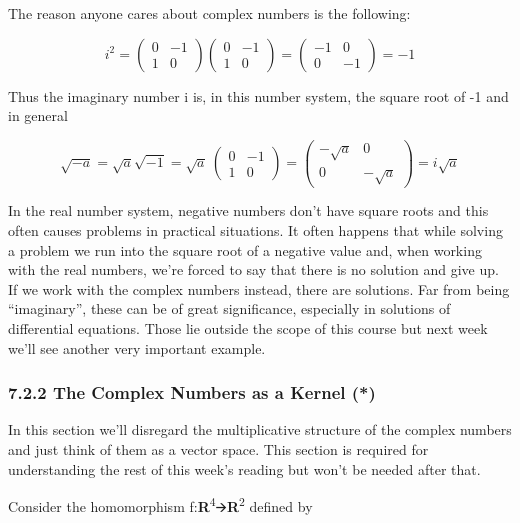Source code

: \documentclass[oneside,english]{amsbook}
\numberwithin{section}{chapter}
\theoremstyle{plain}
\theoremstyle{definition}
\begin{document}
The reason anyone cares about complex numbers is the following:

\[i^{2} = \begin{pmatrix}
	0 & - 1 \\
	1 & 0
\end{pmatrix}\begin{pmatrix}
	0 & - 1 \\
	1 & 0
\end{pmatrix} = \begin{pmatrix}
	- 1 & 0 \\
	0 & - 1
\end{pmatrix} = - 1\]

Thus the imaginary number i is, in this number system, the square root
of -1 and in general

\[\sqrt{- a} = \sqrt{a}\sqrt{- 1} = \sqrt{a}\ \begin{pmatrix}
	0 & - 1 \\
	1 & 0
\end{pmatrix} = \begin{pmatrix}
	- \sqrt{a} & 0 \\
	0 & - \sqrt{a}
\end{pmatrix} = i\sqrt{a}\]

In the real number system, negative numbers don't have square roots and
this often causes problems in practical situations. It often happens
that while solving a problem we run into the square root of a negative
value and, when working with the real numbers, we're forced to say that
there is no solution and give up. If we work with the complex numbers
instead, there are solutions. Far from being ``imaginary'', these can be
of great significance, especially in solutions of differential
equations. Those lie outside the scope of this course but next week
we'll see another very important example.

\subsubsection{7.2.2 The Complex Numbers as a Kernel
	(*)}\label{the-complex-numbers-as-a-kernel}

In this section we'll disregard the multiplicative structure of the
complex numbers and just think of them as a vector space. This section
is required for understanding the rest of this week's reading but won't
be needed after that.

Consider the homomorphism
f:\textbf{R}\textsuperscript{4}🡪\textbf{R}\textsuperscript{2} defined by
\end{document}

> TASK REQUIREMENTS
Say how many of the lines above include the string "begin", and give no other words.

> REPLY
6